Dia

16 2 0
                                    

Pertama kali aku melihatnya, saat berada di parkiran, dia berdiri serta menatap linglung pada orang yang berlalu lalang didepannya.

Kemudian aku mendekat dan mengajaknya berkenalan.

"Hai" sapaku

Dia menoleh dan tersenyum.
"Hai juga"

"Nama kamu siapa?"

"Namaku Tarisa, panggil aja Risa"

Aku mengangguk seraya menjulurkan tangan berniat untuk menjabatnya.
"Fia Tia Nayastari"

"Nama kamu bagus"

Aku tersenyum "Terimakasih"

Lantas dalam sekejap kami membicarakan banyak hal dari A hingga Z, dan kemudian kembali lagi menuju A.

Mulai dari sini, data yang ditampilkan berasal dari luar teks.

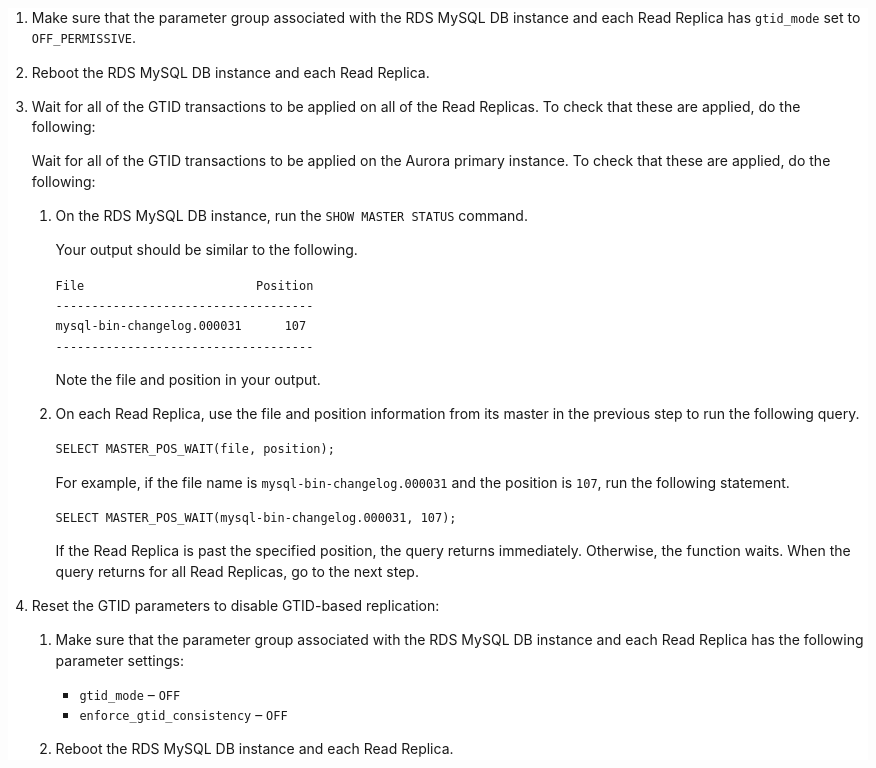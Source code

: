    1. Make sure that the parameter group associated with the RDS MySQL DB instance and each Read Replica has `gtid_mode` set to `OFF_PERMISSIVE`\.

   1. Reboot the RDS MySQL DB instance and each Read Replica\.

1. Wait for all of the GTID transactions to be applied on all of the Read Replicas\. To check that these are applied, do the following:

   Wait for all of the GTID transactions to be applied on the Aurora primary instance\. To check that these are applied, do the following:

   1. On the RDS MySQL DB instance, run the `SHOW MASTER STATUS` command\.

      Your output should be similar to the following\.

      ```
      File                        Position
      ------------------------------------
      mysql-bin-changelog.000031      107
      ------------------------------------
      ```

      Note the file and position in your output\.

   1. On each Read Replica, use the file and position information from its master in the previous step to run the following query\.

      ```
      SELECT MASTER_POS_WAIT(file, position);
      ```

      For example, if the file name is `mysql-bin-changelog.000031` and the position is `107`, run the following statement\.

      ```
      SELECT MASTER_POS_WAIT(mysql-bin-changelog.000031, 107);
      ```

      If the Read Replica is past the specified position, the query returns immediately\. Otherwise, the function waits\. When the query returns for all Read Replicas, go to the next step\. 

1. Reset the GTID parameters to disable GTID\-based replication:

   1. Make sure that the parameter group associated with the RDS MySQL DB instance and each Read Replica has the following parameter settings:
      + `gtid_mode` – `OFF`
      + `enforce_gtid_consistency` – `OFF`

   1. Reboot the RDS MySQL DB instance and each Read Replica\.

Tak kusangka perkenalan yang singkat itu berujung menjadi pertemanan yang menyenangkan, apalagi aku dan Risa satu kelas. Tidak pikir lama aku dan dia memutuskan duduk di meja yang sama.
Menikmati hari hari sebagai pelajar baru, berkenalan dengan teman baru, dan menceritakan pengalaman kita masing masing. Kenangan yang indah, tanpa tau apa yang akan terjadi nanti.

RdTH#

"Risa" teriakku

Dia tak menoleh hanya berhenti sebentar kemudian melanjutkan jalannya.

"Risa" kali ini dengan sentuhan tanganku dipundaknya.

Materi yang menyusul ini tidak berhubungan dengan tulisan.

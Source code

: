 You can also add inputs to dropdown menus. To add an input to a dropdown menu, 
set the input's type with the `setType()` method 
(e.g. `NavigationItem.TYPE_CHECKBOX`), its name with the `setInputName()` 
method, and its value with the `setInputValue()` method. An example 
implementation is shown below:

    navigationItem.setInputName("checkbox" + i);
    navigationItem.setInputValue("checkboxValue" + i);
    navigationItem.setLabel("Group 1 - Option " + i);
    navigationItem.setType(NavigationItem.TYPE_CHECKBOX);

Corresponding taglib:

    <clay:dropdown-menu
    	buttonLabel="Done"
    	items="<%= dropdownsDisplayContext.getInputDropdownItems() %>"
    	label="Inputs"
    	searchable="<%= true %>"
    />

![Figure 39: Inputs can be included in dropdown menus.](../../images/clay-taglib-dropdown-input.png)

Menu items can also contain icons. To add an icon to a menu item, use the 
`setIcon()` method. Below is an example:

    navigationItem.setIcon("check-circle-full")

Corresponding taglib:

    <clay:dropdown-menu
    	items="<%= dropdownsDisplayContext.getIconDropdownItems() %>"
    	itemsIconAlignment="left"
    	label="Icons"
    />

Dia terkejut terlihat dari posturnya yang mendadak kaku.

"Astaga, kamu kenapa sih Fi"

"Harusnya aku yang nanya kamu di panggil nggak noleh noleh, kan kesel jadinya"

"Oh ya, masak sih?, coba panggil lagi"

"Risa"

"Nama aku Risa bukan Lisa, iyalah aku gak denger kamu aja manggilnya salah" Risa mendengus.

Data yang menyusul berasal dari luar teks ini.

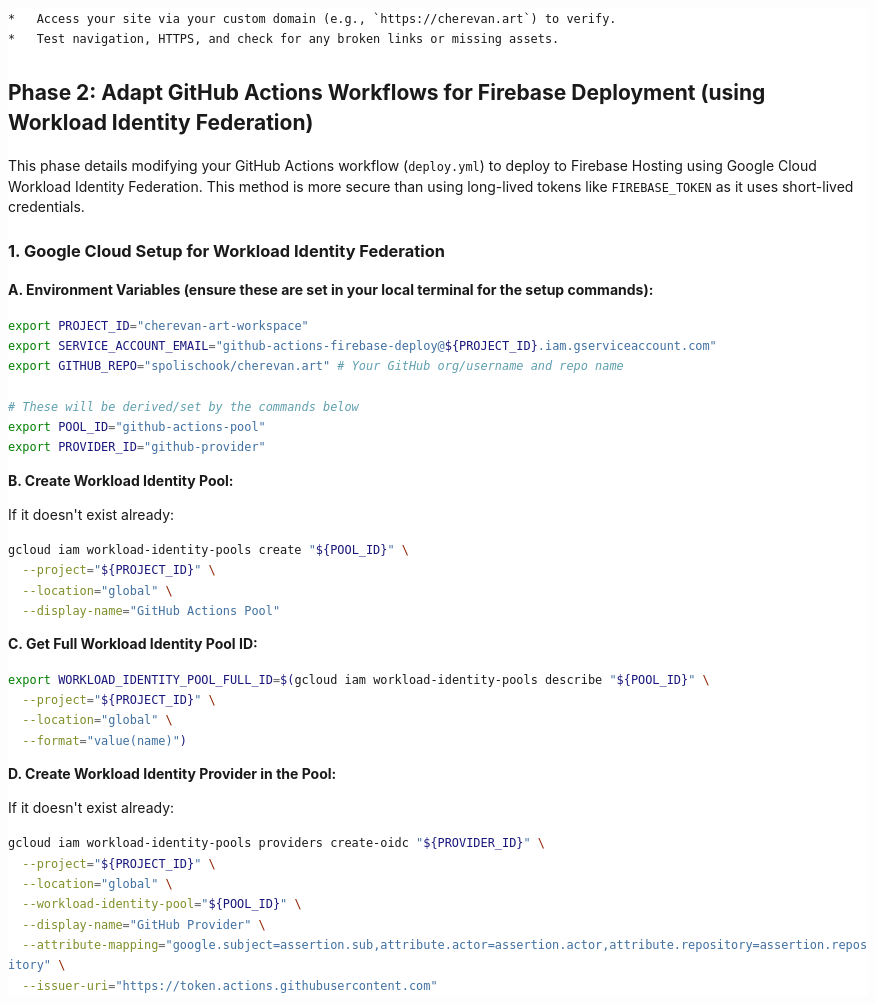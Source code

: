     *   Access your site via your custom domain (e.g., `https://cherevan.art`) to verify.
    *   Test navigation, HTTPS, and check for any broken links or missing assets.

## Phase 2: Adapt GitHub Actions Workflows for Firebase Deployment (using Workload Identity Federation)

This phase details modifying your GitHub Actions workflow (`deploy.yml`) to deploy to Firebase Hosting using Google Cloud Workload Identity Federation. This method is more secure than using long-lived tokens like `FIREBASE_TOKEN` as it uses short-lived credentials.

### 1. Google Cloud Setup for Workload Identity Federation

**A. Environment Variables (ensure these are set in your local terminal for the setup commands):**

```bash
export PROJECT_ID="cherevan-art-workspace"
export SERVICE_ACCOUNT_EMAIL="github-actions-firebase-deploy@${PROJECT_ID}.iam.gserviceaccount.com"
export GITHUB_REPO="spolischook/cherevan.art" # Your GitHub org/username and repo name

# These will be derived/set by the commands below
export POOL_ID="github-actions-pool"
export PROVIDER_ID="github-provider"
```

**B. Create Workload Identity Pool:**

If it doesn't exist already:
```bash
gcloud iam workload-identity-pools create "${POOL_ID}" \
  --project="${PROJECT_ID}" \
  --location="global" \
  --display-name="GitHub Actions Pool"
```

**C. Get Full Workload Identity Pool ID:**

```bash
export WORKLOAD_IDENTITY_POOL_FULL_ID=$(gcloud iam workload-identity-pools describe "${POOL_ID}" \
  --project="${PROJECT_ID}" \
  --location="global" \
  --format="value(name)")
```

**D. Create Workload Identity Provider in the Pool:**

If it doesn't exist already:
```bash
gcloud iam workload-identity-pools providers create-oidc "${PROVIDER_ID}" \
  --project="${PROJECT_ID}" \
  --location="global" \
  --workload-identity-pool="${POOL_ID}" \
  --display-name="GitHub Provider" \
  --attribute-mapping="google.subject=assertion.sub,attribute.actor=assertion.actor,attribute.repository=assertion.repository" \
  --issuer-uri="https://token.actions.githubusercontent.com"
```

"Dih, aku tuh udah manggil nama kamu dengan benar"

"Benarrr Fi bukan benal" ucapnya memberi penekanan di kata pertama.

Aku cemberut "Aku bisanya gitu, habis nama kamu ada huruf R nya jadi ya gitu"

"R Fi, errrrrr, bukan ellll" dia terkekeh.

"Terserahlah, aku bisanya gitu, mau gak mau kamu harus mau aku panggil pake sebutan cadal aku"

"Haha, iya deh kamu manggil aku kenapa ?"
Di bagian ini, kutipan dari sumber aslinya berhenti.